Mitsui & Co., the nation’s No. 2 trading house, sank 5.1 percent after posting a more than a 50 percent decline in annual profit. Nomura Holdings Inc., Japan’s largest brokerage, sank 3.7 percent on a newspaper report it will post a full-year loss. Toyota and Honda climbed at least 1.7 percent as Goldman Sachs said the automakers will expand their U.S. market share. Canon Inc. added 3.3 percent after the Nikkei newspaper said the world’s biggest camera maker may post a first-quarter profit.

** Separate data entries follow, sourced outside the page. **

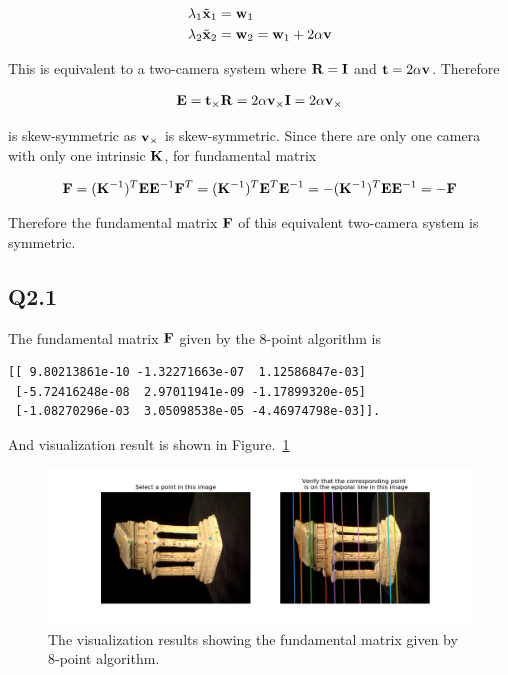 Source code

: \documentclass[11pt]{article}
\begin{document}
\begin{align}
  \lambda_1\tilde{\mathbf{x}}_1 &= \mathbf{w}_1 \\
  \lambda_2\tilde{\mathbf{x}}_2 &= \mathbf{w}_2 = \mathbf{w}_1 + 2\alpha\mathbf{v}
\end{align}

This is equivalent to a two-camera system where $\mathbf{R}=\mathbf{I}$ and $\mathbf{t}=2\alpha\mathbf{v}$. Therefore

\begin{align}
  \mathbf{E} = \mathbf{t}_\times \mathbf{R} = 2\alpha\mathbf{v}_\times \mathbf{I}=2\alpha\mathbf{v}_\times
\end{align}

is skew-symmetric as $\mathbf{v}_\times$ is skew-symmetric. Since there are only one camera with only one intrinsic $\mathbf{K}$, for fundamental matrix

\begin{align}
  \mathbf{F} = (\mathbf{K}^{-1})^T \mathbf{E} \mathbf{E}^{-1}
  \mathbf{F}^T = (\mathbf{K}^{-1})^T \mathbf{E}^T \mathbf{E}^{-1} = -(\mathbf{K}^{-1})^T \mathbf{E} \mathbf{E}^{-1} = -\mathbf{F}
\end{align}

Therefore the fundamental matrix $\mathbf{F}$ of this equivalent two-camera system is symmetric.

\newpage

\subsection*{Q2.1}

The fundamental matrix $\mathbf{F}$ given by the 8-point algorithm is

\begin{verbatim}
[[ 9.80213861e-10 -1.32271663e-07  1.12586847e-03]
 [-5.72416248e-08  2.97011941e-09 -1.17899320e-05]
 [-1.08270296e-03  3.05098538e-05 -4.46974798e-03]].
\end{verbatim}

And visualization result is shown in Figure.~\ref{fig:q2.1}

\begin{figure}[h!]
    \centering
    \includegraphics[width=.8\linewidth]{../results/q2_1.png}
    \caption{The visualization results showing the fundamental matrix given by 8-point algorithm. }
    \label{fig:q2.1}
\end{figure}
\end{document}
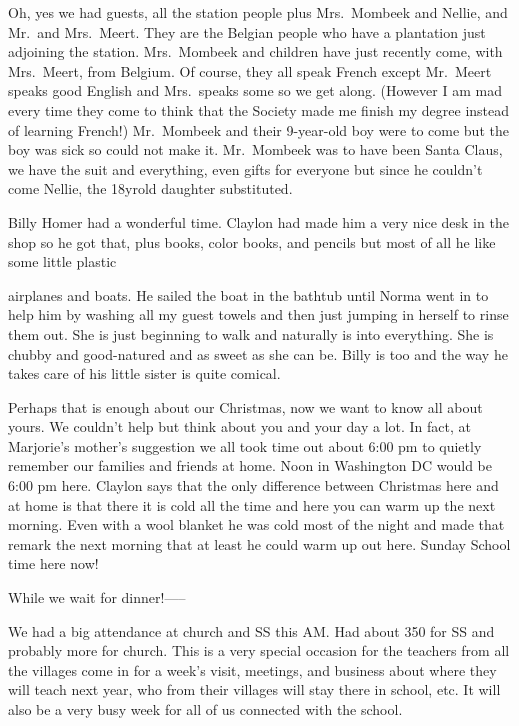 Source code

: \documentclass[
]{book}
\begin{document}
Oh, yes we had guests, all the station people plus Mrs.~Mombeek and Nellie, and Mr.~and Mrs.~Meert. They are the Belgian people who have a plantation just adjoining the station. Mrs.~Mombeek and children have just recently come, with Mrs.~Meert, from Belgium. Of course, they all speak French except Mr.~Meert speaks good English and Mrs.~speaks some so we get along. (However I am mad every time they come to think that the Society made me finish my degree instead of learning French!) Mr.~Mombeek and their 9-year-old boy were to come but the boy was sick so could not make it. Mr.~Mombeek was to have been Santa Claus, we have the suit and everything, even gifts for everyone but since he couldn't come Nellie, the 18yrold daughter substituted.

Billy Homer had a wonderful time. Claylon had made him a very nice desk in the shop so he got that, plus books, color books, and pencils but most of all he like some little plastic

airplanes and boats. He sailed the boat in the bathtub until Norma went in to help him by washing all my guest towels and then just jumping in herself to rinse them out. She is just beginning to walk and naturally is into everything. She is chubby and good-natured and as sweet as she can be. Billy is too and the way he takes care of his little sister is quite comical.

Perhaps that is enough about our Christmas, now we want to know all about yours. We couldn't help but think about you and your day a lot. In fact, at Marjorie's mother's suggestion we all took time out about 6:00 pm to quietly remember our families and friends at home. Noon in Washington DC would be 6:00 pm here. Claylon says that the only difference between Christmas here and at home is that there it is cold all the time and here you can warm up the next morning. Even with a wool blanket he was cold most of the night and made that remark the next morning that at least he could warm up out here. Sunday School time here now!

While we wait for dinner!-----

We had a big attendance at church and SS this AM. Had about 350 for SS and probably more for church. This is a very special occasion for the teachers from all the villages come in for a week's visit, meetings, and business about where they will teach next year, who from their villages will stay there in school, etc. It will also be a very busy week for all of us connected with the school.
\end{document}

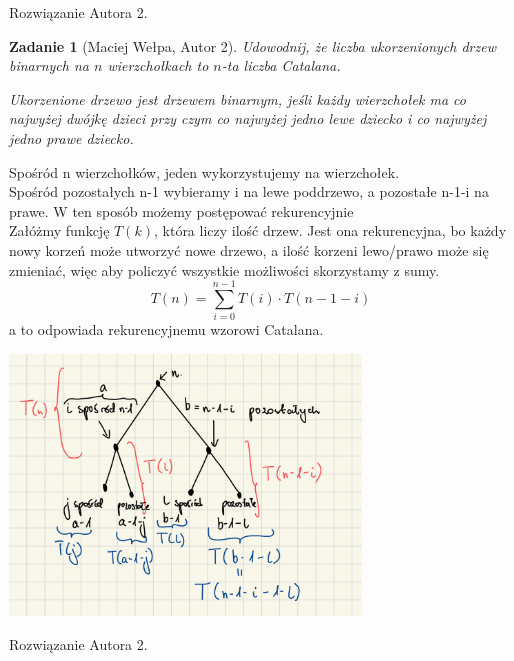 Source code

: \documentclass{mwart}
\newtheorem{zad}{Zadanie}[section]
\begin{document}
\begin{mdframed}
    Rozwiązanie Autora 2.
\end{mdframed}




\begin{zad}[Maciej Wełpa, Autor 2]
    Udowodnij, że liczba ukorzenionych drzew binarnych na $n$ wierzchołkach to $n$-ta liczba Catalana.

    Ukorzenione drzewo jest drzewem binarnym, jeśli każdy wierzchołek ma co najwyżej
    dwójkę dzieci przy czym co najwyżej jedno lewe dziecko i co najwyżej jedno prawe dziecko.
\end{zad}
\begin{mdframed}
    Spośród n wierzchołków, jeden wykorzystujemy na wierzchołek.\\
    Spośród pozostałych n-1 wybieramy i na lewe poddrzewo, a pozostałe n-1-i na prawe. W ten sposób możemy postępować rekurencyjnie\\
    Załóżmy funkcję \( T(k) \), która liczy ilość drzew. Jest ona rekurencyjna, bo każdy nowy korzeń może utworzyć nowe drzewo, a ilość korzeni lewo/prawo może się zmieniać, więc aby policzyć wszystkie możliwości skorzystamy z sumy.
    \[
    T(n) = \sum_{i=0}^{n-1} T(i) \cdot T(n-1-i)
    \]
    a to odpowiada rekurencyjnemu wzorowi Catalana.
    \begin{center}
    \includegraphics[width=0.7\textwidth]{images/zad36.jpeg}
\end{center}

\end{mdframed}
\begin{mdframed}
    Rozwiązanie Autora 2.
\end{mdframed}
\end{document}
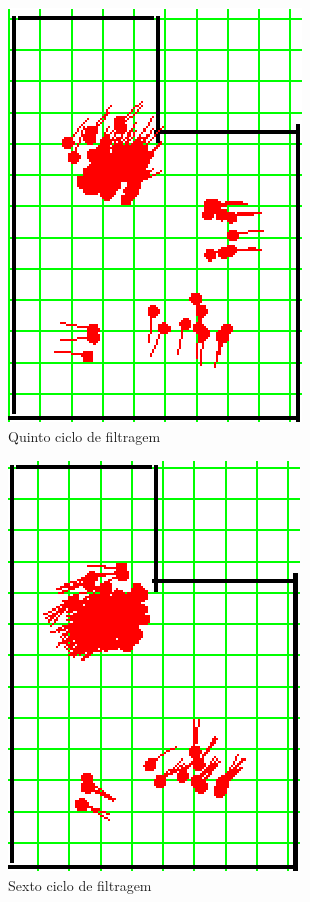 \begin{figure}[H]
  \centering
  \includegraphics[scale=1]{figuras/cen1_ex2/6.eps}
  \caption[Quinto Ciclo de Filtragem]{Quinto ciclo de filtragem}
  \label{img:cen1_ex2_6}
\end{figure}

\begin{figure}[H]
  \centering
  \includegraphics[scale=1]{figuras/cen1_ex2/7.eps}
  \caption[Sexto Ciclo de Filtragem]{Sexto ciclo de filtragem}
  \label{img:cen1_ex2_7}
\end{figure}

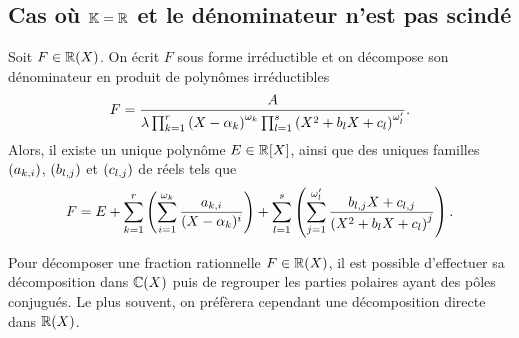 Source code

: \documentclass{magnolia}
\begin{document}


\subsection{Cas où $\mathbb{K}=\mathbb{R}$ et le dénominateur n'est pas scindé}

\begin{proposition}
Soit $F\in\fracR$. On écrit $F$ sous forme irréductible et on
décompose son dénominateur en produit de polynômes irréductibles
\[F=\frac{A}{\lambda \prod_{k=1}^r \left(X-\alpha_k\right)^{\omega_k}
    \prod_{l=1}^s \left(X^2+b_lX+c_l\right)^{\omega_l'}}.\]
Alors, il existe un unique polynôme $E\in\polyR$, ainsi que des uniques familles
$\left(a_{k,i}\right)$, $\left(b_{l,j}\right)$ et $\left(c_{l,j}\right)$ de réels tels que
\[F=E+\sum_{k=1}^r \left(\sum_{i=1}^{\omega_k} \frac{a_{k,i}}{(X-\alpha_k)^i}\right)
 +\sum_{l=1}^s \left(\sum_{j=1}^{\omega_l'} \frac{b_{l,j}X+c_{l,j}}{\left(X^2+b_lX+c_l\right)^j}\right).\]
\end{proposition}

\begin{remarqueUnique}
\remarque Pour décomposer une fraction rationnelle $F\in\fracR$, il est possible
  d'effectuer sa décomposition dans $\fracC$ puis de regrouper les parties polaires
  ayant des pôles conjugués. Le plus souvent, on préfèrera cependant une décomposition
  directe dans $\fracR$.
\end{remarqueUnique}
\end{document}
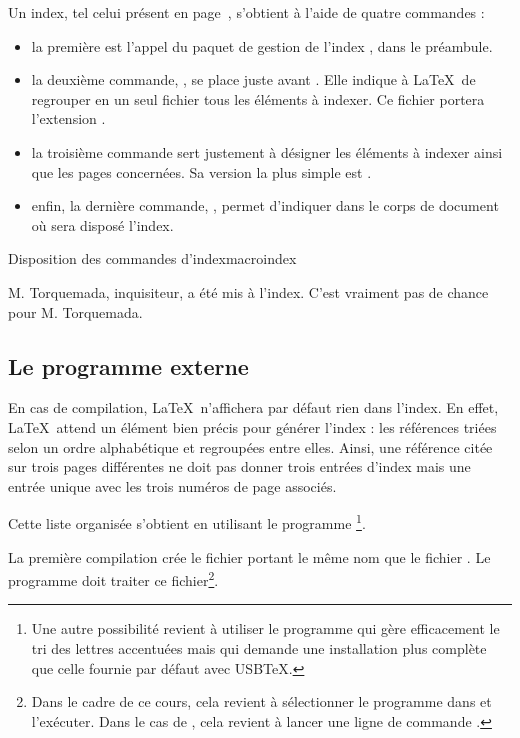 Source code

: Un index, tel celui présent en page~\pageref{index}, s'obtient à l'aide de quatre commandes :
\begin{itemize}
\item la première est l'appel du paquet de gestion de l'index , dans le préambule.
\item la deuxième commande, , se place juste avant . Elle indique à \LaTeX\ de regrouper en un seul fichier tous les éléments à indexer. Ce fichier portera l'extension .
\item la troisième commande sert justement à désigner les éléments à indexer ainsi que les pages concernées. Sa version la plus simple est .
\item enfin, la dernière commande, , permet d'indiquer dans le corps de document où sera disposé l'index.  
\end{itemize}

\begin{codesimple}{Disposition des commandes d'index}{macroindex}
\usepackage{makeidx}
\makeindex

M. Torquemada, inquisiteur, a été mis à l'index.
\printindex
C'est vraiment pas de chance pour M. Torquemada.

\end{codesimple}


\subsection{Le programme externe }

En cas de compilation, \LaTeX\ n'affichera par défaut rien dans l'index. En effet, \LaTeX\ attend un élément bien précis pour générer l'index : les références triées selon un ordre alphabétique et regroupées entre elles. Ainsi, une référence citée sur trois pages différentes ne doit pas donner trois entrées d'index mais une entrée unique avec les trois numéros de page associés. 

Cette liste organisée s'obtient en utilisant le programme \footnote{Une autre possibilité revient à utiliser le programme  qui gère efficacement le tri des lettres accentuées mais qui demande une installation plus complète que celle fournie par défaut avec USB\TeX.}.

La première compilation crée le fichier  portant le même nom que le fichier . Le programme  doit traiter ce fichier\footnote{Dans le cadre de ce cours, cela revient à sélectionner le programme  dans  et l'exécuter. Dans le cas de , cela revient à lancer une ligne de commande \og {} \fg.}.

The Nikkei 225 Stock Average dipped 14.80, or 0.2 percent, to 8,712.50 as of 9:28 a.m. in Tokyo, reversing an early gain. The broader Topix index slid 2.41, or 0.3 percent, to 827.55. The Nikkei’s members traded at 0.98 times book value yesterday, compared with this year’s low of 0.81 on March 9.
“People are waiting for earnings results for trading cues,” Mitsushige Akino, who oversees the equivalent of $615 million at Ichiyoshi Investment Management Co., said in an interview with Bloomberg Television. “As the price-to-book ratio is close to 1, stocks aren’t abnormally cheap like they used to be.”
Canon may report 30 billion yen ($306 million) in operating profit for the three months to March 31, the Nikkei said. Demand for single-lens reflex cameras and a weaker yen helped the company avoid a loss, Nikkei said.